Copy each line of the records below that mentions the word "textsc".

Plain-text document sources
%%
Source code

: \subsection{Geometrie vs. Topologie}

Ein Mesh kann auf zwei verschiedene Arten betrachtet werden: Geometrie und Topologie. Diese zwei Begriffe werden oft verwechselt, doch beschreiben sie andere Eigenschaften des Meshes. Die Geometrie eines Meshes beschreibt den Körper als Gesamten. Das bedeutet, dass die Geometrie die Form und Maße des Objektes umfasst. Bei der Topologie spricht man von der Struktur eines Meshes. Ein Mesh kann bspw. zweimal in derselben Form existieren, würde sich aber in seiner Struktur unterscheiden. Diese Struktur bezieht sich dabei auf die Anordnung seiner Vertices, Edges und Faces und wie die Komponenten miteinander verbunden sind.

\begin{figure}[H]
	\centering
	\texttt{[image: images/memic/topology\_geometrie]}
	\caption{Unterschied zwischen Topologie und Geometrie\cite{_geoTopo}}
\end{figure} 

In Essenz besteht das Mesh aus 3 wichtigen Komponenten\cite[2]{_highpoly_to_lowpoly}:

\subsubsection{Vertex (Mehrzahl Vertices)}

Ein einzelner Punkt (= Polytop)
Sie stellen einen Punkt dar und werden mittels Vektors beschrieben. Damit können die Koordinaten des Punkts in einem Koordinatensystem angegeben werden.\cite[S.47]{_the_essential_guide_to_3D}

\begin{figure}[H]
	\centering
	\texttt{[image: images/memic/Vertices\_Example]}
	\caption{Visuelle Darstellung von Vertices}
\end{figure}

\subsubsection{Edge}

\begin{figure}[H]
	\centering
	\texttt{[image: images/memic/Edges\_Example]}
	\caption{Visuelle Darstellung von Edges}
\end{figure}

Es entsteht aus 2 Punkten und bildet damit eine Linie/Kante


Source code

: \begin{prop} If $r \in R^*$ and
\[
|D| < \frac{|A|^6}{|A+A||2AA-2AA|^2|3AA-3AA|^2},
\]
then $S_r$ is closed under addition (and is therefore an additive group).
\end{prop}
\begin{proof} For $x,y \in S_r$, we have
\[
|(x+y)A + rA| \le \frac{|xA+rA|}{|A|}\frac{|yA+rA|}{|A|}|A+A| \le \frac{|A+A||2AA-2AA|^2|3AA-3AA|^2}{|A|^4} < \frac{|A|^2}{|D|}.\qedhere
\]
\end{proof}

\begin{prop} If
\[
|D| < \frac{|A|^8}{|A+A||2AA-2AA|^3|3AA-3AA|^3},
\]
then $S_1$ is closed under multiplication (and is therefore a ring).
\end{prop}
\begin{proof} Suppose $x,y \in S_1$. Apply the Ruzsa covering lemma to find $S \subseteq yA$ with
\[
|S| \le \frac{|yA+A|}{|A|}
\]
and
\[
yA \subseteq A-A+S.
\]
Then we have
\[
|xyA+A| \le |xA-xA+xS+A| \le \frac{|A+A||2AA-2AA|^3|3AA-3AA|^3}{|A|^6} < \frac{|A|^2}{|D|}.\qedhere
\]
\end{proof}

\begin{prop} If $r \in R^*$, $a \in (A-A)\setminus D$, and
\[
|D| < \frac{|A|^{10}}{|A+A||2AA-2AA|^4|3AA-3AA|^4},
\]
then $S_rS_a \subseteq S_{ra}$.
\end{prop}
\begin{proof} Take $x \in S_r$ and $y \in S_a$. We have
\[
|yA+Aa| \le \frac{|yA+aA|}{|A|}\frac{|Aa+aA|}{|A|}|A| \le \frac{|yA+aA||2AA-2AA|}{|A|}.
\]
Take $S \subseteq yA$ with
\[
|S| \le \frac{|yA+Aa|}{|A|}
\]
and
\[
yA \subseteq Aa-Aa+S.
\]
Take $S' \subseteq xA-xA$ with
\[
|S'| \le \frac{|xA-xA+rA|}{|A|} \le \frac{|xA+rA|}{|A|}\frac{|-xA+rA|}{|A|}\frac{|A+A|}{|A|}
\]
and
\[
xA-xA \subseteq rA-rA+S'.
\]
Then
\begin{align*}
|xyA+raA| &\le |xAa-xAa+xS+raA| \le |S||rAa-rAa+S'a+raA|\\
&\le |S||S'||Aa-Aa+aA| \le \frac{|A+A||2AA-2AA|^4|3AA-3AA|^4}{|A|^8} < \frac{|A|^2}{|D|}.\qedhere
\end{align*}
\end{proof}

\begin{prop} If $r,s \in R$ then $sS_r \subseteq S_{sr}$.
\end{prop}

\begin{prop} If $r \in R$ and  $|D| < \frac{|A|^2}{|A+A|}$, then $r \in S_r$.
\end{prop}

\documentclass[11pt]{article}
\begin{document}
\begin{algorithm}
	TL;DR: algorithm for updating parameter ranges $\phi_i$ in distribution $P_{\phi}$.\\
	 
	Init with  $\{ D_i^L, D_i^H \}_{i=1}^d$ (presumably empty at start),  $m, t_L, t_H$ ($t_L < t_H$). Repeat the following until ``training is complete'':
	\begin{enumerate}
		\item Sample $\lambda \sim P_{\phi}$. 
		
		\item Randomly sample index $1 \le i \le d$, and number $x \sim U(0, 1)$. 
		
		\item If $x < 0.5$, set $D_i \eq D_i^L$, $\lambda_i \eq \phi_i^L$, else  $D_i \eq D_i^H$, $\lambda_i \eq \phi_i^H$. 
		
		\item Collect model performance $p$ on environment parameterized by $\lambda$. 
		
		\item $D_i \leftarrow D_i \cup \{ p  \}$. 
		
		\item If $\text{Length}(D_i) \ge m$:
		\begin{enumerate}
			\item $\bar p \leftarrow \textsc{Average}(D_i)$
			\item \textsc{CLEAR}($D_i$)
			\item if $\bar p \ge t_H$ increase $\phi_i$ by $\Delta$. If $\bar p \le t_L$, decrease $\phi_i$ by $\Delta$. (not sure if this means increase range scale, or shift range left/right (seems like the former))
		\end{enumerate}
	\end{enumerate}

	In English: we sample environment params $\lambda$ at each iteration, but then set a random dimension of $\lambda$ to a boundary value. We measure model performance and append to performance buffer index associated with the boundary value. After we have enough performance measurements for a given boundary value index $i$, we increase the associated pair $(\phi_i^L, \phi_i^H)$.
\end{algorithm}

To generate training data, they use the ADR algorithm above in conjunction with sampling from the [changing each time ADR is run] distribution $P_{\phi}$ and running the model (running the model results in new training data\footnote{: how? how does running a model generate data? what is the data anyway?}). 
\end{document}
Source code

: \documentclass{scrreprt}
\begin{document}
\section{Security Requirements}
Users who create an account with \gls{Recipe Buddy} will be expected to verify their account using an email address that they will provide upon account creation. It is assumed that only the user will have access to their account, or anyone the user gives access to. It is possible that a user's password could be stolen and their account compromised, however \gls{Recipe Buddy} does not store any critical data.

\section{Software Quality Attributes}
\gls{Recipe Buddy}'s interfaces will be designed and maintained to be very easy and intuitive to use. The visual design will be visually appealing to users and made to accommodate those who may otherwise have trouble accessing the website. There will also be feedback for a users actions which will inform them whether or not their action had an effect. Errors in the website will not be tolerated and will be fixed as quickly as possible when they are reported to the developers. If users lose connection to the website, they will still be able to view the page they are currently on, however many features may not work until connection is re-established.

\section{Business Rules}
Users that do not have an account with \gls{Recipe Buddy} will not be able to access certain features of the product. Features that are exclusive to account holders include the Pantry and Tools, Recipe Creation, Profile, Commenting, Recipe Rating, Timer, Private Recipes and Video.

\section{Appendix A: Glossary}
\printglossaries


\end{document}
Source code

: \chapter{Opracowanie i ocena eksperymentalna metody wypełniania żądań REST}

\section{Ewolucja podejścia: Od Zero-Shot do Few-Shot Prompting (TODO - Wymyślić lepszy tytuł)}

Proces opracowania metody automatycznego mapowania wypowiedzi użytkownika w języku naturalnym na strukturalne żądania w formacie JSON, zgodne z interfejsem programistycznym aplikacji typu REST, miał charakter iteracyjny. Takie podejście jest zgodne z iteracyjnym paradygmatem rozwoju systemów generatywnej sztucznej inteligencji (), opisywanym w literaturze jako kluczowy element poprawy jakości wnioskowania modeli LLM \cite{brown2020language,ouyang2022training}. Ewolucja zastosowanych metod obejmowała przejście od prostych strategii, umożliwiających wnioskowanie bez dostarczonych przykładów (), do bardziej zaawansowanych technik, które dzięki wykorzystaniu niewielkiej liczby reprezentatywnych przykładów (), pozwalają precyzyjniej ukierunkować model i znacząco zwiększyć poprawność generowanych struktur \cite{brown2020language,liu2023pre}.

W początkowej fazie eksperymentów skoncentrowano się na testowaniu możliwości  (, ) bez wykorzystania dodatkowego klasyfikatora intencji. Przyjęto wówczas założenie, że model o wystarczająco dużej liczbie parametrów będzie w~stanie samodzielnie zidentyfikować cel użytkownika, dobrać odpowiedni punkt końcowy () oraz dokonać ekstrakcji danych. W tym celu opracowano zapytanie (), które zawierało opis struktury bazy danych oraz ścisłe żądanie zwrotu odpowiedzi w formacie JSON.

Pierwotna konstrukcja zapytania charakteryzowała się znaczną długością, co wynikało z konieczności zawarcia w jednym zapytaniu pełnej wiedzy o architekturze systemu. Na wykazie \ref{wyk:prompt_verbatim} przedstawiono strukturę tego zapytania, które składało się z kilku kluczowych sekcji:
%%
TASK ANSWER =
			\item $\bar p \leftarrow \textsc{Average}(D_i)$
			\item \textsc{CLEAR}($D_i$)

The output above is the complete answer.